WORK REQUEST —
Which lines below hold the word "beautiful"? Copy all of them.
------------------------------------------------
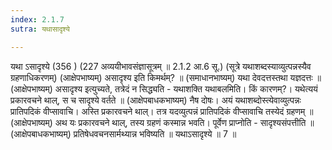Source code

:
 ```yaml
---
index: 2.1.7
sutra: यथासादृश्ये

---
```

यथा ऽसादृश्ये (356 ) (227 अव्ययीभावसंज्ञासूत्रम् ॥ 2.1.2 आ.6 सू.) (सूत्रे यथाशब्दस्याव्युत्पन्नस्यैव ग्रहणाधिकरणम्) (आक्षेपभाष्यम्) असादृश्य इति किमर्थम्? ॥ (समाधानभाष्यम्) यथा देवदत्तस्तथा यज्ञदत्तः ॥ (आक्षेपभाष्यम्) असादृश्य इत्युच्यते, तत्रेदं न सिद्ध्यति - यथाशक्ति यथाबलमिति। किं कारणम्?। यथेत्ययं प्रकारवचने थाल्, स च सादृश्ये वर्तते ॥ (आक्षेपबाधकभाष्यम्) नैष दोषः। अयं यथाशब्दोस्त्येवाव्युत्पन्नः प्रातिपदिकं वीप्सावाचि। अस्ति प्रकारवचने थाल्। तत्र यदव्युत्पन्नं प्रातिपदिकं वीप्सावाचि तस्येदं ग्रहणम् ॥ (आक्षेपभाष्यम्) अथ यः प्रकारवचने थाल्, तस्य ग्रहणं कस्मान्न भवति। पूर्वेण प्राप्नोति - सादृश्यसंपत्तीति ॥ (आक्षेपबाधकभाष्यम्) प्रतिषेधवचनसार्मथ्यान्न भविष्यति ॥ यथाऽसादृश्ये ॥ 7 ॥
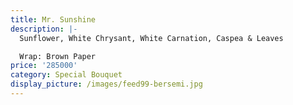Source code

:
```yaml
---
title: Mr. Sunshine
description: |-
  Sunflower, White Chrysant, White Carnation, Caspea & Leaves

  Wrap: Brown Paper
price: '285000'
category: Special Bouquet
display_picture: /images/feed99-bersemi.jpg
---
```


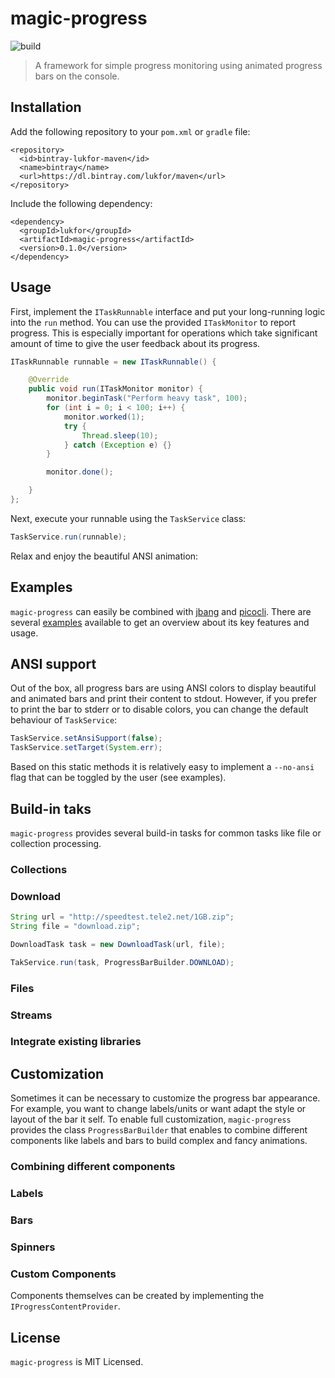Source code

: # magic-progress

![build](https://github.com/lukfor/magic-progress/workflows/build/badge.svg)

> A framework for simple progress monitoring using animated progress bars on the console.

## Installation


Add the following repository to your `pom.xml` or `gradle` file:

```
<repository>
  <id>bintray-lukfor-maven</id>
  <name>bintray</name>
  <url>https://dl.bintray.com/lukfor/maven</url>
</repository>
```

Include the following dependency:

```
<dependency>
  <groupId>lukfor</groupId>
  <artifactId>magic-progress</artifactId>
  <version>0.1.0</version>
</dependency>
```

## Usage

First, implement the `ITaskRunnable` interface and put your long-running logic into the `run` method. You can use the provided `ITaskMonitor` to report progress. This is especially important for operations which take significant amount of time to give the user feedback about its progress.

```java
ITaskRunnable runnable = new ITaskRunnable() {

	@Override
	public void run(ITaskMonitor monitor) {
		monitor.beginTask("Perform heavy task", 100);
		for (int i = 0; i < 100; i++) {
			monitor.worked(1);
			try {
				Thread.sleep(10);
			} catch (Exception e) {}
		}

		monitor.done();

	}
};
```

Next, execute your runnable using the `TaskService` class:

```java
TaskService.run(runnable);
```

Relax and enjoy the beautiful ANSI animation:


## Examples

`magic-progress` can easily be combined with [jbang](https://jbang.dev/) and [picocli](https://picocli.info/). There are several [examples](https://github.com/lukfor/magic-progress/tree/master/examples) available to get an overview about its key features and usage.

## ANSI support

Out of the box, all progress bars are using ANSI colors to display beautiful and animated bars and print their content to stdout. However, if you prefer to print the bar to stderr or to disable colors, you can change the default behaviour of `TaskService`:

```java
TaskService.setAnsiSupport(false);
TaskService.setTarget(System.err);
```

Based on this static methods it is relatively easy to implement a `--no-ansi` flag that can be toggled by the user (see examples).

## Build-in taks

`magic-progress` provides several build-in tasks for common tasks like file or collection processing.

### Collections

### Download

```java
String url = "http://speedtest.tele2.net/1GB.zip";
String file = "download.zip";

DownloadTask task = new DownloadTask(url, file);

TakService.run(task, ProgressBarBuilder.DOWNLOAD);
```

### Files

### Streams

### Integrate existing libraries



## Customization

Sometimes it can be necessary to customize the progress bar appearance. For example, you want to change labels/units or want adapt the style or layout of the bar it self. To enable full customization, `magic-progress` provides the class `ProgressBarBuilder` that enables to combine different components like labels and bars to build complex and fancy animations.

### Combining different components

### Labels

### Bars

### Spinners

### Custom Components

Components themselves can be created by implementing the `IProgressContentProvider`.

## License

`magic-progress` is MIT Licensed.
------------------------------------------------
RESULT FOR THIS EXERCISE —
Relax and enjoy the beautiful ANSI animation:
Out of the box, all progress bars are using ANSI colors to display beautiful and animated bars and print their content to stdout. However, if you prefer to print the bar to stderr or to disable colors, you can change the default behaviour of `TaskService`:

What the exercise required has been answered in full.